By 1980 the K-man’s success had convinced publishers that horror would sell, even if your name wasn’t Blatty or Levin, so I decided to go for it. King had continued Richard Matheson’s trend of moving horror away from brooding castles and into the towns and schools and homes of working- and middleclass Americans. I wasn’t ready for that. I’d read too much classic horror to give up on the Gothic just yet.

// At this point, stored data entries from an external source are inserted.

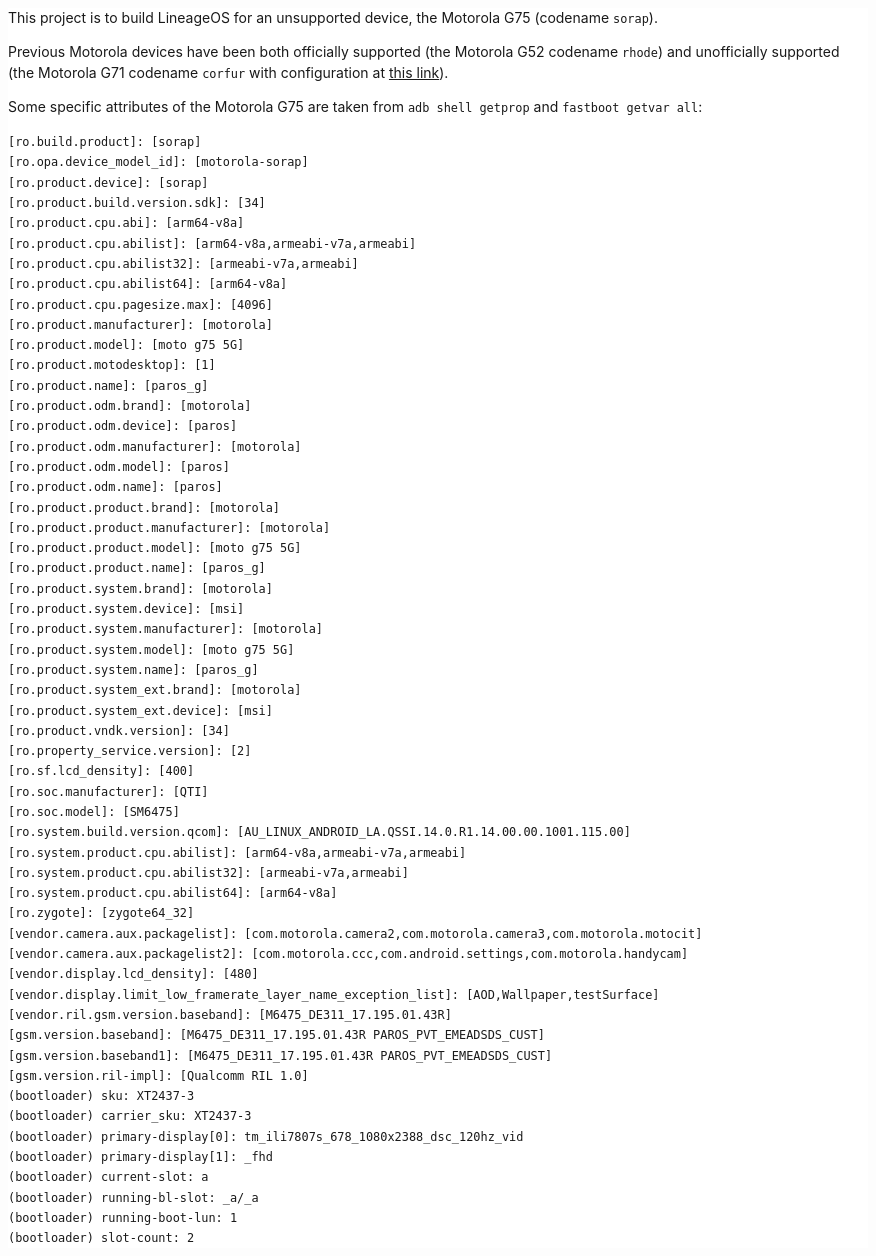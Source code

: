This project is to build LineageOS for an unsupported device, the Motorola G75 (codename `sorap`).

Previous Motorola devices have been both officially supported (the Motorola G52 codename `rhode`) and unofficially supported (the Motorola G71 codename `corfur` with configuration at [this link](https://github.com/moto-corfur/android_device_motorola_corfur)).

Some specific attributes of the Motorola G75 are taken from `adb shell getprop` and `fastboot getvar all`:

```
[ro.build.product]: [sorap]
[ro.opa.device_model_id]: [motorola-sorap]
[ro.product.device]: [sorap]
[ro.product.build.version.sdk]: [34]
[ro.product.cpu.abi]: [arm64-v8a]
[ro.product.cpu.abilist]: [arm64-v8a,armeabi-v7a,armeabi]
[ro.product.cpu.abilist32]: [armeabi-v7a,armeabi]
[ro.product.cpu.abilist64]: [arm64-v8a]
[ro.product.cpu.pagesize.max]: [4096]
[ro.product.manufacturer]: [motorola]
[ro.product.model]: [moto g75 5G]
[ro.product.motodesktop]: [1]
[ro.product.name]: [paros_g]
[ro.product.odm.brand]: [motorola]
[ro.product.odm.device]: [paros]
[ro.product.odm.manufacturer]: [motorola]
[ro.product.odm.model]: [paros]
[ro.product.odm.name]: [paros]
[ro.product.product.brand]: [motorola]
[ro.product.product.manufacturer]: [motorola]
[ro.product.product.model]: [moto g75 5G]
[ro.product.product.name]: [paros_g]
[ro.product.system.brand]: [motorola]
[ro.product.system.device]: [msi]
[ro.product.system.manufacturer]: [motorola]
[ro.product.system.model]: [moto g75 5G]
[ro.product.system.name]: [paros_g]
[ro.product.system_ext.brand]: [motorola]
[ro.product.system_ext.device]: [msi]
[ro.product.vndk.version]: [34]
[ro.property_service.version]: [2]
[ro.sf.lcd_density]: [400]
[ro.soc.manufacturer]: [QTI]
[ro.soc.model]: [SM6475]
[ro.system.build.version.qcom]: [AU_LINUX_ANDROID_LA.QSSI.14.0.R1.14.00.00.1001.115.00]
[ro.system.product.cpu.abilist]: [arm64-v8a,armeabi-v7a,armeabi]
[ro.system.product.cpu.abilist32]: [armeabi-v7a,armeabi]
[ro.system.product.cpu.abilist64]: [arm64-v8a]
[ro.zygote]: [zygote64_32]
[vendor.camera.aux.packagelist]: [com.motorola.camera2,com.motorola.camera3,com.motorola.motocit]
[vendor.camera.aux.packagelist2]: [com.motorola.ccc,com.android.settings,com.motorola.handycam]
[vendor.display.lcd_density]: [480]
[vendor.display.limit_low_framerate_layer_name_exception_list]: [AOD,Wallpaper,testSurface]
[vendor.ril.gsm.version.baseband]: [M6475_DE311_17.195.01.43R]
[gsm.version.baseband]: [M6475_DE311_17.195.01.43R PAROS_PVT_EMEADSDS_CUST]
[gsm.version.baseband1]: [M6475_DE311_17.195.01.43R PAROS_PVT_EMEADSDS_CUST]
[gsm.version.ril-impl]: [Qualcomm RIL 1.0]
(bootloader) sku: XT2437-3
(bootloader) carrier_sku: XT2437-3
(bootloader) primary-display[0]: tm_ili7807s_678_1080x2388_dsc_120hz_vid
(bootloader) primary-display[1]: _fhd
(bootloader) current-slot: a
(bootloader) running-bl-slot: _a/_a
(bootloader) running-boot-lun: 1
(bootloader) slot-count: 2
```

I’d spent decades immersed in everything horror—the works of Machen, LeFanu, James, and Lovecraft—tons of Lovecraft. I’d also been reading Chelsea Quinn Yarbro, and while I enjoyed her Hotel Transylvania, I found the idea of a heroic vampire ridiculous. They’re parasites. But she did start me thinking about vampires. Like how much more interesting if the vampire only pretended to be an ally. (Hmmm…there’s a thought.)

At that time I lived near Lakewood, NJ, with its large Orthodox Jewish community. I’d see them in the stores all the time and, since vampires were on my mind, I started wondering: If these rabbi types ran into a true vampire, how would they react to its traditional fear of the crucifix? Wouldn’t that raise an awful lot of questions about their belief system?

Interesting situation. Even more interesting if the being was pretending to be a vampire to hide its true nature—something much worse.

The juices started flowing. What if it wasn’t the Christian cross it feared, but something that resembled one? But what?

The solution came to me at 3 a.m. one morning. I scribbled it down in the dark and the story cascaded together.

Besides horror, I was reading a lot of Robert Ludlum in those days. I loved the international scope of his breathlessly paced novels, so full of conspiracies, lies, and deception, where no one was who they seemed to be.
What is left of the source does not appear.